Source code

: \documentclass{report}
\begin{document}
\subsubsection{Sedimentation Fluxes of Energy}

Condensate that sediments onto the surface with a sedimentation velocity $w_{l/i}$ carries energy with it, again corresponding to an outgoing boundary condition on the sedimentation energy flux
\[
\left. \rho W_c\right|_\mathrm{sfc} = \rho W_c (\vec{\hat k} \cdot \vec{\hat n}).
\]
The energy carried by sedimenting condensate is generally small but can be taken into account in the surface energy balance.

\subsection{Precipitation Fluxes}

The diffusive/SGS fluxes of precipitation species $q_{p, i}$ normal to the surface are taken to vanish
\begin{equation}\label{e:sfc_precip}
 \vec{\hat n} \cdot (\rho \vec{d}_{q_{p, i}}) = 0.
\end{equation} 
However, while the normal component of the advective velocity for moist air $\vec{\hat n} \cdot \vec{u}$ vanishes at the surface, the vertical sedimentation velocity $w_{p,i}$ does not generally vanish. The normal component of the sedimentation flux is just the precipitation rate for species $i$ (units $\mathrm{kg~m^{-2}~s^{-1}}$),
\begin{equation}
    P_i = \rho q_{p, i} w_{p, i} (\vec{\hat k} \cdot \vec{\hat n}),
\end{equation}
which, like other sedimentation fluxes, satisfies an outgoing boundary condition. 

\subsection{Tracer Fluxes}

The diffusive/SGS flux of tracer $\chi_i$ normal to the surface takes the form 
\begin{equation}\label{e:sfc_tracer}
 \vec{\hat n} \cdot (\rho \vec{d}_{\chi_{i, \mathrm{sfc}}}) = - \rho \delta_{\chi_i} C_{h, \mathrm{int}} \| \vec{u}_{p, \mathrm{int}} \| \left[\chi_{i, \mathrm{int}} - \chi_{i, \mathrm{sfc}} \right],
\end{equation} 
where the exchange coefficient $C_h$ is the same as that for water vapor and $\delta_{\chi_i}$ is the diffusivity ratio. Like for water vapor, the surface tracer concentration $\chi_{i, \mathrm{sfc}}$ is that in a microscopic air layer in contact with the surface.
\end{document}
--
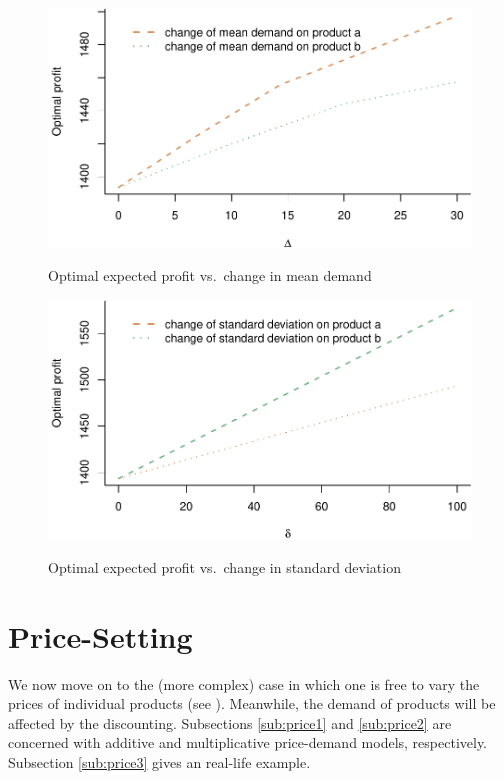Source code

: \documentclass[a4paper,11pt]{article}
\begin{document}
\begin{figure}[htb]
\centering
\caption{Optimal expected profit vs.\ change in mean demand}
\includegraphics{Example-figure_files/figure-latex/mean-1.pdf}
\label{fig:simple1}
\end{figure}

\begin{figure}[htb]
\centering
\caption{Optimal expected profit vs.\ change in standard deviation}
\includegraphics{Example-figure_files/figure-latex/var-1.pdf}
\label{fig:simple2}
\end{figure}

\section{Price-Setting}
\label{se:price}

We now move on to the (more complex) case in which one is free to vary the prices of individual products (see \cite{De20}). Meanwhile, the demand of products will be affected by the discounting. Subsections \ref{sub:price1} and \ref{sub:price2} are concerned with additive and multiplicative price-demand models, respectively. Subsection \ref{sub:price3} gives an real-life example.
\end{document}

- Exercise aim -
Go through the records and work out how many lines contain the string "outgoing". The answer should be that number alone.

- Reply to the task -
2